[[ Material to process, beginning ]]
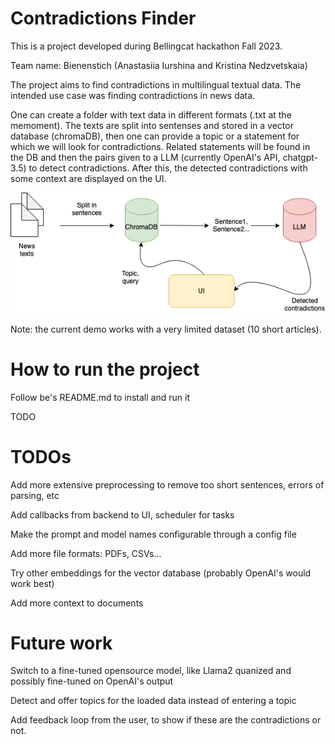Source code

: # Contradictions Finder

This is a project developed during Bellingcat hackathon Fall 2023. 

Team name: Bienenstich (Anastasiia Iurshina and Kristina Nedzvetskaia)

The project aims to find contradictions in multilingual textual data. The intended use case was finding contradictions in news data.

One can create a folder with text data in different formats (.txt at the memoment). The texts are split into sentenses and stored in a vector database (chromaDB), then one can provide a topic or a statement for which we will look for contradictions. Related statements will be found in the DB and then the pairs given to a LLM (currently OpenAI's API, chatgpt-3.5) to detect contradictions. After this, the detected contradictions with some context are displayed on the UI.

![Project](Contr.png)

Note: the current demo works with a very limited dataset (10 short articles). 

# How to run the project 

Follow be's README.md to install and run it

TODO

# TODOs

Add more extensive preprocessing to remove too short sentences, errors of parsing, etc

Add callbacks from backend to UI, scheduler for tasks

Make the prompt and model names configurable through a config file

Add more file formats: PDFs, CSVs...

Try other embeddings for the vector database (probably OpenAI's would work best)

Add more context to documents

# Future work

Switch to a fine-tuned opensource model, like Llama2 quanized and possibly fine-tuned on OpenAI's output

Detect and offer topics for the loaded data instead of entering a topic

Add feedback loop from the user, to show if these are the contradictions or not.
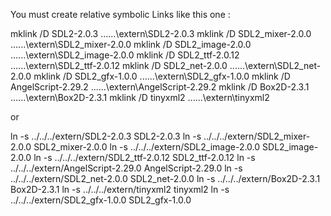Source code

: 
You must create relative symbolic Links like this one : 

mklink /D SDL2-2.0.3 ..\..\..\extern\SDL2-2.0.3
mklink /D SDL2_mixer-2.0.0 ..\..\..\extern\SDL2_mixer-2.0.0
mklink /D SDL2_image-2.0.0 ..\..\..\extern\SDL2_image-2.0.0
mklink /D SDL2_ttf-2.0.12 ..\..\..\extern\SDL2_ttf-2.0.12
mklink /D SDL2_net-2.0.0 ..\..\..\extern\SDL2_net-2.0.0
mklink /D SDL2_gfx-1.0.0 ..\..\..\extern\SDL2_gfx-1.0.0
mklink /D AngelScript-2.29.2 ..\..\..\extern\AngelScript-2.29.2
mklink /D Box2D-2.3.1 ..\..\..\extern\Box2D-2.3.1
mklink /D tinyxml2 ..\..\..\extern\tinyxml2

or

ln -s ../../../extern/SDL2-2.0.3 SDL2-2.0.3
ln -s ../../../extern/SDL2_mixer-2.0.0 SDL2_mixer-2.0.0
ln -s ../../../extern/SDL2_image-2.0.0 SDL2_image-2.0.0
ln -s ../../../extern/SDL2_ttf-2.0.12 SDL2_ttf-2.0.12
ln -s ../../../extern/AngelScript-2.29.0 AngelScript-2.29.0
ln -s ../../../extern/SDL2_net-2.0.0 SDL2_net-2.0.0
ln -s ../../../extern/Box2D-2.3.1 Box2D-2.3.1
ln -s ../../../extern/tinyxml2 tinyxml2
ln -s ../../../extern/SDL2_gfx-1.0.0 SDL2_gfx-1.0.0



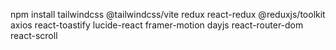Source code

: npm install tailwindcss @tailwindcss/vite redux react-redux @reduxjs/toolkit axios react-toastify lucide-react framer-motion dayjs react-router-dom react-scroll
[[ Material to process, end ]]
- _Work request_: All pictures are to be skipped; the lines from the first line of the records through the line containing "mklink /D AngelScript-2.29.2" are to be repeated exactly, both ends included.

- _Response_:
Source code

: # Contradictions Finder

This is a project developed during Bellingcat hackathon Fall 2023. 

Team name: Bienenstich (Anastasiia Iurshina and Kristina Nedzvetskaia)

The project aims to find contradictions in multilingual textual data. The intended use case was finding contradictions in news data.

One can create a folder with text data in different formats (.txt at the memoment). The texts are split into sentenses and stored in a vector database (chromaDB), then one can provide a topic or a statement for which we will look for contradictions. Related statements will be found in the DB and then the pairs given to a LLM (currently OpenAI's API, chatgpt-3.5) to detect contradictions. After this, the detected contradictions with some context are displayed on the UI.

![Project](Contr.png)

Note: the current demo works with a very limited dataset (10 short articles). 

# How to run the project 

Follow be's README.md to install and run it

TODO

# TODOs

Add more extensive preprocessing to remove too short sentences, errors of parsing, etc

Add callbacks from backend to UI, scheduler for tasks

Make the prompt and model names configurable through a config file

Add more file formats: PDFs, CSVs...

Try other embeddings for the vector database (probably OpenAI's would work best)

Add more context to documents

# Future work

Switch to a fine-tuned opensource model, like Llama2 quanized and possibly fine-tuned on OpenAI's output

Detect and offer topics for the loaded data instead of entering a topic

Add feedback loop from the user, to show if these are the contradictions or not.
Source code

: 
You must create relative symbolic Links like this one : 

mklink /D SDL2-2.0.3 ..\..\..\extern\SDL2-2.0.3
mklink /D SDL2_mixer-2.0.0 ..\..\..\extern\SDL2_mixer-2.0.0
mklink /D SDL2_image-2.0.0 ..\..\..\extern\SDL2_image-2.0.0
mklink /D SDL2_ttf-2.0.12 ..\..\..\extern\SDL2_ttf-2.0.12
mklink /D SDL2_net-2.0.0 ..\..\..\extern\SDL2_net-2.0.0
mklink /D SDL2_gfx-1.0.0 ..\..\..\extern\SDL2_gfx-1.0.0
mklink /D AngelScript-2.29.2 ..\..\..\extern\AngelScript-2.29.2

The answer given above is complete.